[Opening Record excerpts section]
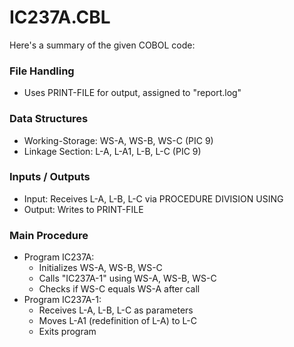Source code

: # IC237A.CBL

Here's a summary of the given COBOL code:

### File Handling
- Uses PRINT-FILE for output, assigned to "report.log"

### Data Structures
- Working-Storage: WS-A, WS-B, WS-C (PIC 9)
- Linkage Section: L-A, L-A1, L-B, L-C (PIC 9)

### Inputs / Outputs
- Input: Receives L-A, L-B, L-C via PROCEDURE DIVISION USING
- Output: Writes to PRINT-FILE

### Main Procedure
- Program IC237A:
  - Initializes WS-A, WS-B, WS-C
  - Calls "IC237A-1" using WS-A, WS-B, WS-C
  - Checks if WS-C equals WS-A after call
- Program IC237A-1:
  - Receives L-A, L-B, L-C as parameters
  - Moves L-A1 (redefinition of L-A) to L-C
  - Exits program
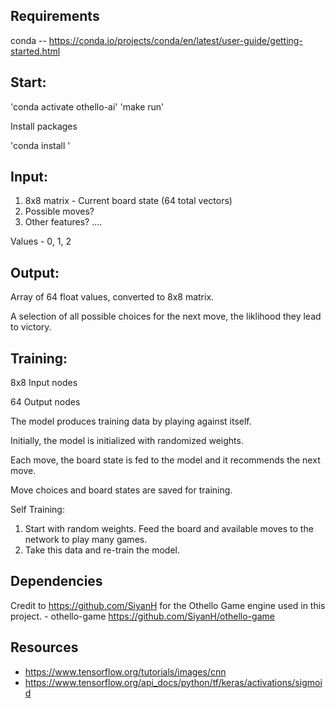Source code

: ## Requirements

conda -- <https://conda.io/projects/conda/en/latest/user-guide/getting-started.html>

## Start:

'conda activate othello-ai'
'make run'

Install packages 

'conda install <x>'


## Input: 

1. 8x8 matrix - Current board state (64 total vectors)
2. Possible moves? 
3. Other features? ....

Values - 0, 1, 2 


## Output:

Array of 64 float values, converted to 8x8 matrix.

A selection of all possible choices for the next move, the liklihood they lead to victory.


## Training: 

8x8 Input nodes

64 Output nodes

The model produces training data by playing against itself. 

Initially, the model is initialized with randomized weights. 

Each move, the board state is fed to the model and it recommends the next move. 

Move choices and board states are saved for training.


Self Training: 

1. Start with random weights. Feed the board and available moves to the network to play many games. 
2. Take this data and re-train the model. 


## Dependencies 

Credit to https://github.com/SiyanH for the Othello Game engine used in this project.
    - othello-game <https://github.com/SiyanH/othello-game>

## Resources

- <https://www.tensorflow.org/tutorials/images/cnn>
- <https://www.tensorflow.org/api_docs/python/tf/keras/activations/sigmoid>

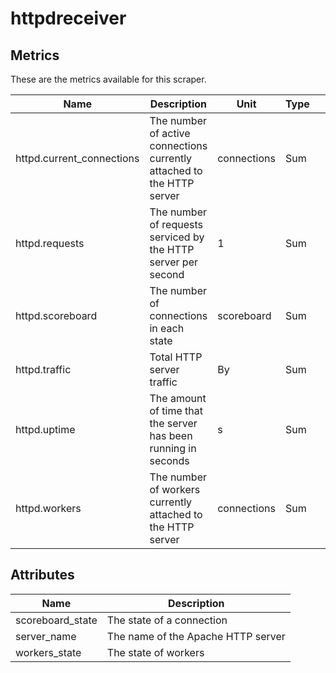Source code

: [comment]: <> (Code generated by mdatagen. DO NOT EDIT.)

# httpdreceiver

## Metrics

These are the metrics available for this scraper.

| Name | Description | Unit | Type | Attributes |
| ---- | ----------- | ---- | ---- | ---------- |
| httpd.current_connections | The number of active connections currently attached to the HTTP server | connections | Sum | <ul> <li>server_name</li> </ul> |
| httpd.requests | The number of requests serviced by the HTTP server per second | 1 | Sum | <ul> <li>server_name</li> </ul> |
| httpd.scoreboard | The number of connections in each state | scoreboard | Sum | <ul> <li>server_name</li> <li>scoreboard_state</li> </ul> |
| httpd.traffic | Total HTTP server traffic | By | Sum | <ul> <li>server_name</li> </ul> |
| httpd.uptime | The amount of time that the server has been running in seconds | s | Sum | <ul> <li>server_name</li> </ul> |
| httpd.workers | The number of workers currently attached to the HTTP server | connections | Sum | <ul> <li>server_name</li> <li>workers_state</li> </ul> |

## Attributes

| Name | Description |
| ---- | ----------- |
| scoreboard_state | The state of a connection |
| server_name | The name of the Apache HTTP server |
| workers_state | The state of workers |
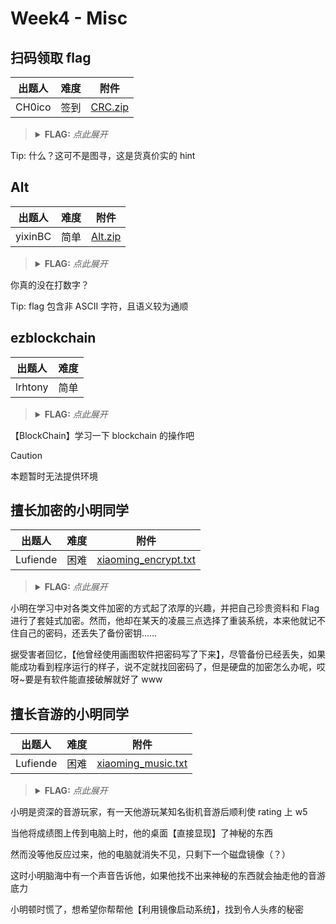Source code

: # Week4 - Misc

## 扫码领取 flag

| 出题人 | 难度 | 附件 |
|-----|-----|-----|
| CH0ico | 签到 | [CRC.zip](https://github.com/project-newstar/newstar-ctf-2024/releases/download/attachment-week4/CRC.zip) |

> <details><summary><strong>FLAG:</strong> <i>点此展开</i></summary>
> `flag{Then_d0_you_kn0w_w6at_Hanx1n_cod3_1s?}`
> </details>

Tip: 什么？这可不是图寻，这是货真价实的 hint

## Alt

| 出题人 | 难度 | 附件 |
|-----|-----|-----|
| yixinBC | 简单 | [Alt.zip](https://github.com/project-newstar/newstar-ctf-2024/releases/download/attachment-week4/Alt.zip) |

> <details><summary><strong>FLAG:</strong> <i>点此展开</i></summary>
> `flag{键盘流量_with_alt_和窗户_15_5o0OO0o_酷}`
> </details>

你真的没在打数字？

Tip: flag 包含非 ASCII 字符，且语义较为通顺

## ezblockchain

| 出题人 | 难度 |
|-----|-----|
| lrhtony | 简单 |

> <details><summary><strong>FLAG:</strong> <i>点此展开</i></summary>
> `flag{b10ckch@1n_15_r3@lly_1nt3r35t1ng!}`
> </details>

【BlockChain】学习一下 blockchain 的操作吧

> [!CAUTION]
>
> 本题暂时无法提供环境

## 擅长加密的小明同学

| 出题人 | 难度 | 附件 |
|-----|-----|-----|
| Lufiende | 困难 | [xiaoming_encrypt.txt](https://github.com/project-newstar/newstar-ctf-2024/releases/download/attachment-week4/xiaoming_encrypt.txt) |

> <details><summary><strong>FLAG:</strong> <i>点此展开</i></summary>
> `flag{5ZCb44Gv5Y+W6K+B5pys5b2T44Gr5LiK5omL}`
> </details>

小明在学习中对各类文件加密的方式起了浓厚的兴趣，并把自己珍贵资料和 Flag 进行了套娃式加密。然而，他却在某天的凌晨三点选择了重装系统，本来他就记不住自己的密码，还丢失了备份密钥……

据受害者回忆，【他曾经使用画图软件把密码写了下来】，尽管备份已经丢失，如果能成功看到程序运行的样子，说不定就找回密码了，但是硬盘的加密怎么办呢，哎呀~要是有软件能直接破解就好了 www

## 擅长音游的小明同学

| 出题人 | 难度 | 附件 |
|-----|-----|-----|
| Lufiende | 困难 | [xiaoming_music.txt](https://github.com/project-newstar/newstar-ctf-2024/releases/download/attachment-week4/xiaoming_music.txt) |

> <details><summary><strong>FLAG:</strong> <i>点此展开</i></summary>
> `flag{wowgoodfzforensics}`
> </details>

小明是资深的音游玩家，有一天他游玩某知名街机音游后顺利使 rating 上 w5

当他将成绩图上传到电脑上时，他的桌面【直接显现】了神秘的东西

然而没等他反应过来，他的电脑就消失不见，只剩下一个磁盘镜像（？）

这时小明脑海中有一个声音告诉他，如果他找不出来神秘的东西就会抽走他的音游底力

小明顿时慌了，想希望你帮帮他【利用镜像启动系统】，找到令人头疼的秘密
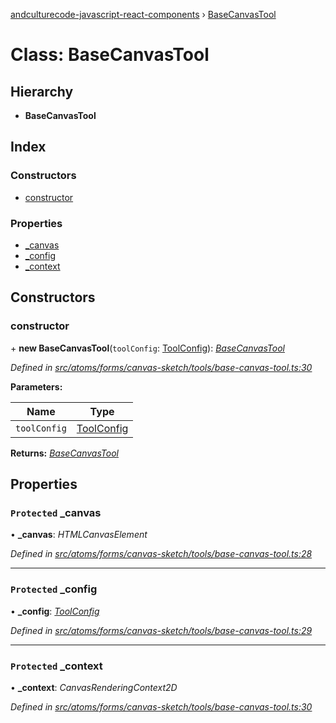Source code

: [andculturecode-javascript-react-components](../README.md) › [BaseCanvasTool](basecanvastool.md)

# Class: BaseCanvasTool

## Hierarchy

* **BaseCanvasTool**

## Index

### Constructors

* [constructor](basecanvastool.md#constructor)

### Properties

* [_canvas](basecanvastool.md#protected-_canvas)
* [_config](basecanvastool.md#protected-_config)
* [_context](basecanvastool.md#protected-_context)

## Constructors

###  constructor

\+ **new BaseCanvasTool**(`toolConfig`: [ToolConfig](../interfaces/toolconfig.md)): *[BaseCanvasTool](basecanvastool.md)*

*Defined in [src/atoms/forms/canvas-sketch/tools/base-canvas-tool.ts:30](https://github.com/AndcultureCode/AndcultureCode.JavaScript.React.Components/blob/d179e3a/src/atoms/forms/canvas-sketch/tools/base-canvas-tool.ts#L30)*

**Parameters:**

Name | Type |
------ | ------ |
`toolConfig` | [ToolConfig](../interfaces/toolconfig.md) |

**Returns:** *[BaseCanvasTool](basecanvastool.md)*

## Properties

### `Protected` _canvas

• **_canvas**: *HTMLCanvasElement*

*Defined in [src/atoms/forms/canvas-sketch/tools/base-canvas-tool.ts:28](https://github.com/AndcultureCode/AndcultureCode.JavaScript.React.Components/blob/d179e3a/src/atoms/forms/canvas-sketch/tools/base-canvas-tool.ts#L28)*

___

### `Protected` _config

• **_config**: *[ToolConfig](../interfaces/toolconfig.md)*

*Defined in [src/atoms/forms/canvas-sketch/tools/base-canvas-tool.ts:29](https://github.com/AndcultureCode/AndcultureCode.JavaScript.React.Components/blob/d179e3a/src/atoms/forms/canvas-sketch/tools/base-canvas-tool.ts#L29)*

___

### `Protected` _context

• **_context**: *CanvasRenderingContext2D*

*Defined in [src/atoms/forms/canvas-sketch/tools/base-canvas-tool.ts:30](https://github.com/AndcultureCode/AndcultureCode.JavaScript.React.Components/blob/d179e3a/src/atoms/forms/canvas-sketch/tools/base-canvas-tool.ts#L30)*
[Closing Record excerpts section]
--- Your task ---
The lines above starting at the one that holds "Move choices and" and ending at the one that holds "<li>scoreboard_state</li> </ul> |" are to be written out exactly, ends included, and no pictures are to be copied.

--- Response to this exercise ---
Move choices and board states are saved for training.


Self Training: 

1. Start with random weights. Feed the board and available moves to the network to play many games. 
2. Take this data and re-train the model. 


## Dependencies 

Credit to https://github.com/SiyanH for the Othello Game engine used in this project.
    - othello-game <https://github.com/SiyanH/othello-game>

## Resources

- <https://www.tensorflow.org/tutorials/images/cnn>
- <https://www.tensorflow.org/api_docs/python/tf/keras/activations/sigmoid>

Source code

: [comment]: <> (Code generated by mdatagen. DO NOT EDIT.)

# httpdreceiver

## Metrics

These are the metrics available for this scraper.

| Name | Description | Unit | Type | Attributes |
| ---- | ----------- | ---- | ---- | ---------- |
| httpd.current_connections | The number of active connections currently attached to the HTTP server | connections | Sum | <ul> <li>server_name</li> </ul> |
| httpd.requests | The number of requests serviced by the HTTP server per second | 1 | Sum | <ul> <li>server_name</li> </ul> |
| httpd.scoreboard | The number of connections in each state | scoreboard | Sum | <ul> <li>server_name</li> <li>scoreboard_state</li> </ul> |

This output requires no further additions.